INPUT Start Marker

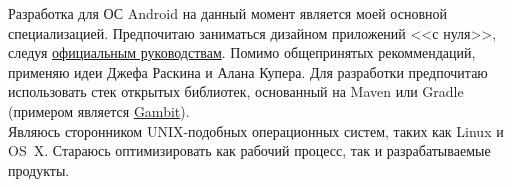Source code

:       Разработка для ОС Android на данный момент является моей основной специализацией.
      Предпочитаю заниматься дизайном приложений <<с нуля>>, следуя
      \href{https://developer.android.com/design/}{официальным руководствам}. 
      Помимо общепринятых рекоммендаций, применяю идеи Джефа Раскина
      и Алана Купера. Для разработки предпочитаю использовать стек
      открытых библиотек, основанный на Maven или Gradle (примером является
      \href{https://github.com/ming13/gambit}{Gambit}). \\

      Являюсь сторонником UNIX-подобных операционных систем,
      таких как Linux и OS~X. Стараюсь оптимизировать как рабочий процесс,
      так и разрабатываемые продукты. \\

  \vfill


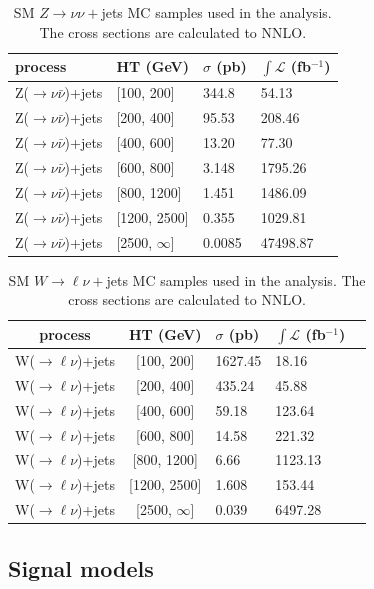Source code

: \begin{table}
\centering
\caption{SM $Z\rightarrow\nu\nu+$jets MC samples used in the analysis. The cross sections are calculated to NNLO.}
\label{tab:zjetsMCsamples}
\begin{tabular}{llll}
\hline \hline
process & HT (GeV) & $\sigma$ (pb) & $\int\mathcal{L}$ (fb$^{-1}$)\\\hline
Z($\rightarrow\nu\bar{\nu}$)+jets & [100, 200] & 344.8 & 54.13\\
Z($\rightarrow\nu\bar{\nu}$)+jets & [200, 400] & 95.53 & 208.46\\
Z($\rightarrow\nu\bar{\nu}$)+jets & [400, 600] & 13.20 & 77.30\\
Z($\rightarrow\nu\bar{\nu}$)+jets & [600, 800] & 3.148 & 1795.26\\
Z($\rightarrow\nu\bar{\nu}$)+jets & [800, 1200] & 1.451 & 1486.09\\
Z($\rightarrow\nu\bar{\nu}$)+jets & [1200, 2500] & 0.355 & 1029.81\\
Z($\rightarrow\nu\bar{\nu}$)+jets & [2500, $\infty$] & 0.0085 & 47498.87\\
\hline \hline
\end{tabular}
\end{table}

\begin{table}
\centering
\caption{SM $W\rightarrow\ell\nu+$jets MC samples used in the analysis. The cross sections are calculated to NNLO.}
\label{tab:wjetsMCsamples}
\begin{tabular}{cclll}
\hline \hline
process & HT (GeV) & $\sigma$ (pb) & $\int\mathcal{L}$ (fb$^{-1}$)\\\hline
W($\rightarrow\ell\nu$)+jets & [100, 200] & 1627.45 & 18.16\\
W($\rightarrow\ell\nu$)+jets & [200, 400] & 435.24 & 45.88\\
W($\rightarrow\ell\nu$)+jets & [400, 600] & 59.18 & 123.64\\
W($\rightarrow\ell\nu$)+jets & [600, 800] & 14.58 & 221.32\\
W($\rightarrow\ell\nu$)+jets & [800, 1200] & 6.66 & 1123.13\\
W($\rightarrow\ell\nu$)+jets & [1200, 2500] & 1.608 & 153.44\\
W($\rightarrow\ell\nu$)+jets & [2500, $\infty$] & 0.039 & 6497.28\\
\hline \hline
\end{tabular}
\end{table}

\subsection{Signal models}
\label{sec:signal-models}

INPUT End Marker
INPUT Start Marker

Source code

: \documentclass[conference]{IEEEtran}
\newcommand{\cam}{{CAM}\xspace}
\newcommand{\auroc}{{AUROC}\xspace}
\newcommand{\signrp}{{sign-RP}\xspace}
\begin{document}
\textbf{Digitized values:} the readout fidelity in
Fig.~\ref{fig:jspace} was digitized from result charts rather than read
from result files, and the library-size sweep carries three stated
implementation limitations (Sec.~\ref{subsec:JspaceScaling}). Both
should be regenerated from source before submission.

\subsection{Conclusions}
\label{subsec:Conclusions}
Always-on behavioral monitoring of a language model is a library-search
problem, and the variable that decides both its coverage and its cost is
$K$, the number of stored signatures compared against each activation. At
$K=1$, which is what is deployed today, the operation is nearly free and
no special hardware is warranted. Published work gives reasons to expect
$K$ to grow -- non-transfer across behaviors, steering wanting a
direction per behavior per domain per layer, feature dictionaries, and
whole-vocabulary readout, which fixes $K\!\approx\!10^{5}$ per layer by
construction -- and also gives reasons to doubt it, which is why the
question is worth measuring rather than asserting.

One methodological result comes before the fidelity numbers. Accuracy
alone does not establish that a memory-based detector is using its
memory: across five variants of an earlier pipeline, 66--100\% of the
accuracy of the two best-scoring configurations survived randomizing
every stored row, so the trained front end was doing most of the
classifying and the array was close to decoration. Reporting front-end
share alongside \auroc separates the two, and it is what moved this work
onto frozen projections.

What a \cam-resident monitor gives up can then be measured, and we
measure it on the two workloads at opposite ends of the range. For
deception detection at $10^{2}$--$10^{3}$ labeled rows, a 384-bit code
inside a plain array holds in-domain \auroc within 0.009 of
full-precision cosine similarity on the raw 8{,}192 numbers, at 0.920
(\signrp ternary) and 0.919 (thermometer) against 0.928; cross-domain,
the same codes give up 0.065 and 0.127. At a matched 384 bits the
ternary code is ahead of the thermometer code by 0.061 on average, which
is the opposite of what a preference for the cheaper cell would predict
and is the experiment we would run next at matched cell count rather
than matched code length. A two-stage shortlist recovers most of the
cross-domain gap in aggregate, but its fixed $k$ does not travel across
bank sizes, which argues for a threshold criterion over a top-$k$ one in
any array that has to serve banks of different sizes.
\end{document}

INPUT End Marker
INPUT Start Marker

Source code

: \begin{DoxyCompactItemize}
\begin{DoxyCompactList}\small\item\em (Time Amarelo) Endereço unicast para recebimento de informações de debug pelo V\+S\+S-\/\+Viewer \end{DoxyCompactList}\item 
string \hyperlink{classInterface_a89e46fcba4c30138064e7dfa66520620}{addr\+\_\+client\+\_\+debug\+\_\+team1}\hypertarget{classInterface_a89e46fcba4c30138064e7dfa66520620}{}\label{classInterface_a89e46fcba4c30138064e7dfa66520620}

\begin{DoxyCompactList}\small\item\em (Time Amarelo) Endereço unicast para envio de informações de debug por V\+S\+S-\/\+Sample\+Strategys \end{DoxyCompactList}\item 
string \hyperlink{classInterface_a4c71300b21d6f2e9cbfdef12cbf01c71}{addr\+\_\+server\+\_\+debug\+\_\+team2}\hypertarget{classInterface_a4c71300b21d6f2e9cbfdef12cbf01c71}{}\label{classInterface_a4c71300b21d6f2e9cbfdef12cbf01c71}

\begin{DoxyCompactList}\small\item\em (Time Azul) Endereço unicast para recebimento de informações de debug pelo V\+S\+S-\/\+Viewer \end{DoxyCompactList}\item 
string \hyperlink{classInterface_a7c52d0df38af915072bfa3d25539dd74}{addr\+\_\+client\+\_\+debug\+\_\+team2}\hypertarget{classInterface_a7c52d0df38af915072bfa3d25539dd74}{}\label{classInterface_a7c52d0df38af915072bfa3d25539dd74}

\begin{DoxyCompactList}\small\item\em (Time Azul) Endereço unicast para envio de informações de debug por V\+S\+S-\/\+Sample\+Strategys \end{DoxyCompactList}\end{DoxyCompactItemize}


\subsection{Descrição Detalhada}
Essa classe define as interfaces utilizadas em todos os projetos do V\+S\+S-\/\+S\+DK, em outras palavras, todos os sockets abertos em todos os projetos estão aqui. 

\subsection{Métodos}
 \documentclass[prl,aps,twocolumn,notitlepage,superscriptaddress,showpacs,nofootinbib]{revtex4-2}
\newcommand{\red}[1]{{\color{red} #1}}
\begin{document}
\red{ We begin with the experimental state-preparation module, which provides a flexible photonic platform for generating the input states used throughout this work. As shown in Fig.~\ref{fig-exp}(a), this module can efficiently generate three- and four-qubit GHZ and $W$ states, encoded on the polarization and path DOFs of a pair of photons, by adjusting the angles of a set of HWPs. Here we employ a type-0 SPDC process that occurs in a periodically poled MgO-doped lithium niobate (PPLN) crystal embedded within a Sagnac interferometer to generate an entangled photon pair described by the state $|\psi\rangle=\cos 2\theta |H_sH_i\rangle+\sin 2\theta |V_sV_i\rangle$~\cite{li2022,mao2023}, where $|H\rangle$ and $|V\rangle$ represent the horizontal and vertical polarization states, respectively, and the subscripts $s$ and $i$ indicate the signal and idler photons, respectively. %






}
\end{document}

INPUT End Marker

- WHAT TO WORK ON -
Find every line in the records that uses the string "informações", then copy it.

- OUTPUT OF THE TASK -
\begin{DoxyCompactList}\small\item\em (Time Amarelo) Endereço unicast para recebimento de informações de debug pelo V\+S\+S-\/\+Viewer \end{DoxyCompactList}\item 
\begin{DoxyCompactList}\small\item\em (Time Amarelo) Endereço unicast para envio de informações de debug por V\+S\+S-\/\+Sample\+Strategys \end{DoxyCompactList}\item 
\begin{DoxyCompactList}\small\item\em (Time Azul) Endereço unicast para recebimento de informações de debug pelo V\+S\+S-\/\+Viewer \end{DoxyCompactList}\item 
\begin{DoxyCompactList}\small\item\em (Time Azul) Endereço unicast para envio de informações de debug por V\+S\+S-\/\+Sample\+Strategys \end{DoxyCompactList}\end{DoxyCompactItemize}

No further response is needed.